* _What you are asked to do_
Start at the line below containing "go connPos.LoadPositionData(subconnPos, &mkt)" and stop at the line containing "go connCPT.LoadCapitalData(subconnCPT, &mkt)". Repeat every line of that stretch exactly, and nothing outside it.

* _Material for this exercise_

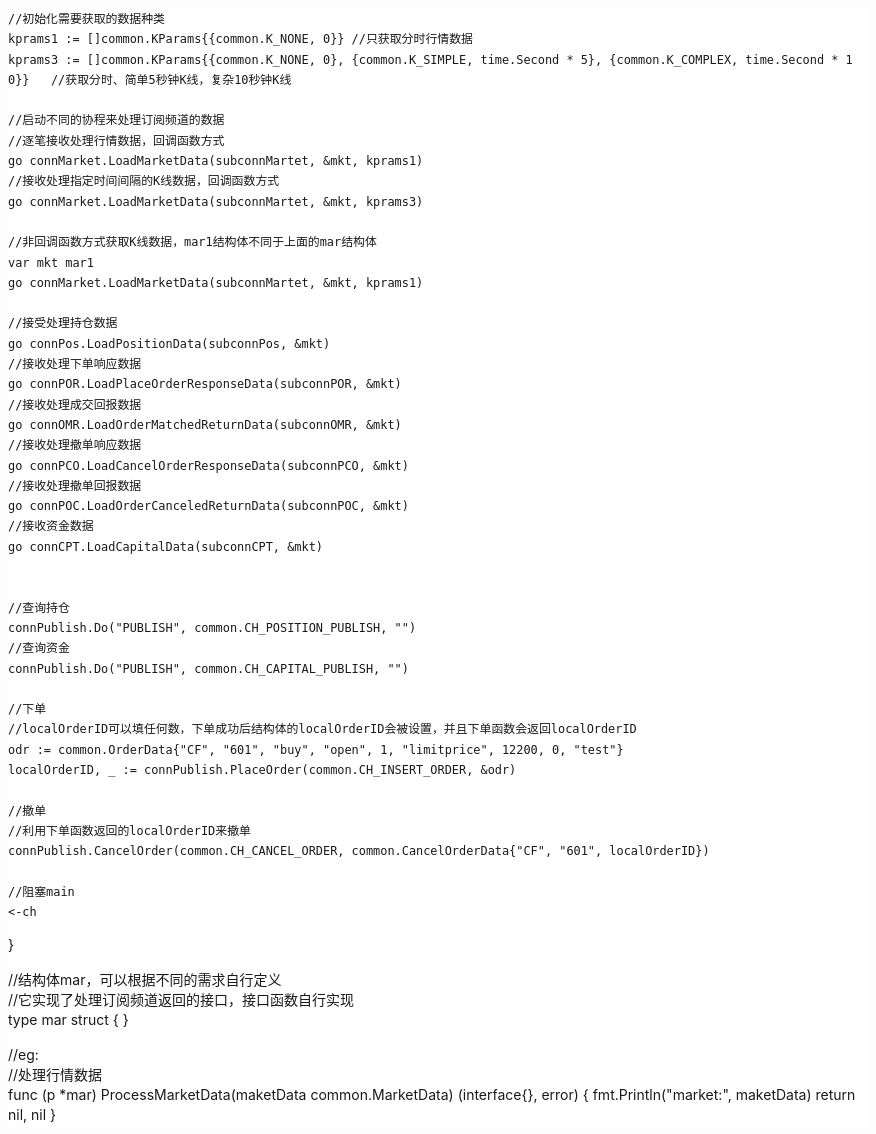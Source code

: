 	//初始化需要获取的数据种类
	kprams1 := []common.KParams{{common.K_NONE, 0}}	//只获取分时行情数据
	kprams3 := []common.KParams{{common.K_NONE, 0}, {common.K_SIMPLE, time.Second * 5}, {common.K_COMPLEX, time.Second * 10}}	//获取分时、简单5秒钟K线，复杂10秒钟K线

	//启动不同的协程来处理订阅频道的数据
	//逐笔接收处理行情数据，回调函数方式
	go connMarket.LoadMarketData(subconnMartet, &mkt, kprams1)
	//接收处理指定时间间隔的K线数据，回调函数方式
	go connMarket.LoadMarketData(subconnMartet, &mkt, kprams3)
	
	//非回调函数方式获取K线数据，mar1结构体不同于上面的mar结构体
	var mkt mar1
	go connMarket.LoadMarketData(subconnMartet, &mkt, kprams1)

	//接受处理持仓数据
	go connPos.LoadPositionData(subconnPos, &mkt)
	//接收处理下单响应数据
	go connPOR.LoadPlaceOrderResponseData(subconnPOR, &mkt)
	//接收处理成交回报数据
	go connOMR.LoadOrderMatchedReturnData(subconnOMR, &mkt)
	//接收处理撤单响应数据
	go connPCO.LoadCancelOrderResponseData(subconnPCO, &mkt)
	//接收处理撤单回报数据
	go connPOC.LoadOrderCanceledReturnData(subconnPOC, &mkt)
	//接收资金数据
	go connCPT.LoadCapitalData(subconnCPT, &mkt)


	//查询持仓
	connPublish.Do("PUBLISH", common.CH_POSITION_PUBLISH, "")
	//查询资金
	connPublish.Do("PUBLISH", common.CH_CAPITAL_PUBLISH, "")
	
	//下单
	//localOrderID可以填任何数，下单成功后结构体的localOrderID会被设置，并且下单函数会返回localOrderID
	odr := common.OrderData{"CF", "601", "buy", "open", 1, "limitprice", 12200, 0, "test"}
	localOrderID, _ := connPublish.PlaceOrder(common.CH_INSERT_ORDER, &odr)

	//撤单
	//利用下单函数返回的localOrderID来撤单
	connPublish.CancelOrder(common.CH_CANCEL_ORDER, common.CancelOrderData{"CF", "601", localOrderID})

	//阻塞main
	<-ch
}

//结构体mar，可以根据不同的需求自行定义  
//它实现了处理订阅频道返回的接口，接口函数自行实现  
type mar struct {
}

//eg:  
//处理行情数据  
func (p *mar) ProcessMarketData(maketData common.MarketData) (interface{}, error) {
	fmt.Println("market:", maketData)
	return nil, nil
}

* _Response area_
	go connPos.LoadPositionData(subconnPos, &mkt)
	//接收处理下单响应数据
	go connPOR.LoadPlaceOrderResponseData(subconnPOR, &mkt)
	//接收处理成交回报数据
	go connOMR.LoadOrderMatchedReturnData(subconnOMR, &mkt)
	//接收处理撤单响应数据
	go connPCO.LoadCancelOrderResponseData(subconnPCO, &mkt)
	//接收处理撤单回报数据
	go connPOC.LoadOrderCanceledReturnData(subconnPOC, &mkt)
	//接收资金数据
	go connCPT.LoadCapitalData(subconnCPT, &mkt)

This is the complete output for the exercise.